Hundreds of students gathered on the Horseshoe with their parents and USC alumni to receive their class ring from University President Harris Pastides on Sunday.
“Today was a big day,” said Jonathan Mills, fourth-year electrical engineering student. “It was a big accomplishment to get our class rings, especially from President Pastides, and especially being able to do it in front of my family and friends.”
The USC Ring Ceremony is sponsored by the My Carolina Garnet Circle in partnership with the Alumni Association. Garnet Circle holds various traditional ceremonies annually, such as the Ring Ceremony, which help students connect with alumni and celebrate shared experiences at USC.
Patrick Ellis, the student speaker of the senate and second-year political science, sociology and economics student, was one of the youngest students in attendance. He saw getting his ring as honoring his family’s legacy at USC.
“My dad went to USC, my grandad went to USC, so USC’s always been in my blood," Ellis said. "So I saw today and the opportunity to get the ring as the culmination of being one of the Carolina community, and I wanted to do that as soon as I was offered the opportunity.”

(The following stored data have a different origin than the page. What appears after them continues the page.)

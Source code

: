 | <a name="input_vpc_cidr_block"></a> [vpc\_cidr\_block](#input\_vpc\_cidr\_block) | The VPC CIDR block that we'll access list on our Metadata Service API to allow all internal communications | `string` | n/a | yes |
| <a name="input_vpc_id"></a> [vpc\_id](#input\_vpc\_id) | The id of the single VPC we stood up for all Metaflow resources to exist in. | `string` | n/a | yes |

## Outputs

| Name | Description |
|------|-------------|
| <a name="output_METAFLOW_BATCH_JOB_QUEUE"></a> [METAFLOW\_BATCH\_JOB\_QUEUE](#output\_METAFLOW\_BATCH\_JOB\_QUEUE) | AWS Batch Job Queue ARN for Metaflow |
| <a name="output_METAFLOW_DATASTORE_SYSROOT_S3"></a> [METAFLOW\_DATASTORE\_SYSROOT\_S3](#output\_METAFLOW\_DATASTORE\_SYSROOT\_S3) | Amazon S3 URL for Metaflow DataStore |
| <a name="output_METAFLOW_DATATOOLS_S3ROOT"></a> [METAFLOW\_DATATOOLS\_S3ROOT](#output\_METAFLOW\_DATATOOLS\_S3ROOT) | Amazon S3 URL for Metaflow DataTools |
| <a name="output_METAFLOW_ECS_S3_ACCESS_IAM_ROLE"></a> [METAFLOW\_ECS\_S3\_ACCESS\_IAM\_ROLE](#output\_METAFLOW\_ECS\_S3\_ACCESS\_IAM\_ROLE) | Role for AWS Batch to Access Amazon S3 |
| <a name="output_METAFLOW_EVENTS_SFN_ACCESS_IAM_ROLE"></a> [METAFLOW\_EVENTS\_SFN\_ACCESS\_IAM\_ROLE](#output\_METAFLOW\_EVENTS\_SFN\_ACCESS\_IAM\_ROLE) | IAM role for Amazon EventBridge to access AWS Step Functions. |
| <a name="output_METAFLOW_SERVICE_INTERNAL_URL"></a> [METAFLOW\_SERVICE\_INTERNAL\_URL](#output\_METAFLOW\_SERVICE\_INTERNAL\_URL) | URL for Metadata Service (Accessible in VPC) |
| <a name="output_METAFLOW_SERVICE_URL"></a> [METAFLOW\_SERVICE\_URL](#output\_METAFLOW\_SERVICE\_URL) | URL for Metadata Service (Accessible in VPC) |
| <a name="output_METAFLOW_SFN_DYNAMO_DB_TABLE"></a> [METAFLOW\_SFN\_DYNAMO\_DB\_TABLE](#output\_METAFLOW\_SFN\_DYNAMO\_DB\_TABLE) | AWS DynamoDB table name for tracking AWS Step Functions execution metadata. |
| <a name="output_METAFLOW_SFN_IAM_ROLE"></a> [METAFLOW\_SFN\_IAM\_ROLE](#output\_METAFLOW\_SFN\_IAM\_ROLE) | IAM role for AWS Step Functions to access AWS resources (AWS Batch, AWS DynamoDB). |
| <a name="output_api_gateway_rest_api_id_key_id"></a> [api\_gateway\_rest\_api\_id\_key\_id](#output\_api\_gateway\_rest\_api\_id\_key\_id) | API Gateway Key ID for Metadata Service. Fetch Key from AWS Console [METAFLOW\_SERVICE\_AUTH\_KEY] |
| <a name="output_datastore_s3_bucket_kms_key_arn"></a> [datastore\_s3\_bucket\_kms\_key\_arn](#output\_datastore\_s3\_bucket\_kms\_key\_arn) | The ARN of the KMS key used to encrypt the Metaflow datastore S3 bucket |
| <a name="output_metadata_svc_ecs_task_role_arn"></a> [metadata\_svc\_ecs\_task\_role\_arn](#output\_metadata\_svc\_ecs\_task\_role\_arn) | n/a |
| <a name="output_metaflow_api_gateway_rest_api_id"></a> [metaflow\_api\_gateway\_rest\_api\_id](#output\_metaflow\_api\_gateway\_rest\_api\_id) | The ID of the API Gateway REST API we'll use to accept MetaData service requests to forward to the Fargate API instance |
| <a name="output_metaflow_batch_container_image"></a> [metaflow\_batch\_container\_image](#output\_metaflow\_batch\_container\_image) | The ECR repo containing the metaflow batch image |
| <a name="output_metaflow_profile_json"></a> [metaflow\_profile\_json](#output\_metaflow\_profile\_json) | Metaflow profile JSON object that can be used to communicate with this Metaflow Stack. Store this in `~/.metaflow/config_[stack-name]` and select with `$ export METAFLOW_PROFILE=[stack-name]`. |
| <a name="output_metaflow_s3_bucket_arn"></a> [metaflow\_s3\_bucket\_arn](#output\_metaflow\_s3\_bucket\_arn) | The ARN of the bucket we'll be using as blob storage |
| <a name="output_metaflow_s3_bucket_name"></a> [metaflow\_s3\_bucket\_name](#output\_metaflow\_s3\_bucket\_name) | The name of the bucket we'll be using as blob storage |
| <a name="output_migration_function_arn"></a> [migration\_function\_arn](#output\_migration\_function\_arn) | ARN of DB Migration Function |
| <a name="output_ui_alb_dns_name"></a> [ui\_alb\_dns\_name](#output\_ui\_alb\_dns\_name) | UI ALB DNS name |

Seniors excitedly walked up to Pastides to shake his hand and receive their ring. Many of them are graduating in May and this ceremony is possibly their last until graduation.
“I decided to get my ring so I could use it to represent my four years of experience here and to be able to, you know, show everybody where I came from and the college,” Mills said.
The Ring Ceremony was a bittersweet event for seniors and an optimistic event for the underclassmen. Every student had a favorite part of the ceremony whether it was meeting Pastides, being supported by parents or Ellis’ more humorous take — his favorite part was “definitely getting the compliment on my bowtie by President Pastides.”
The rings alumni wear are symbolic of a never-ending connection to USC, including the emblem and words inscribed. The university has special traditions with how the ring is worn.
“As you will be told, we ask you to wear it with the logo and the words facing in, as we say, to your heart,” said Harris Pastides in his opening speech. “At graduation, we will ask those of you who have a ring to turn it around and so the words and the emblem face outward to the world to show that you are in fact an alumnus or an alumna of the University of South Carolina.”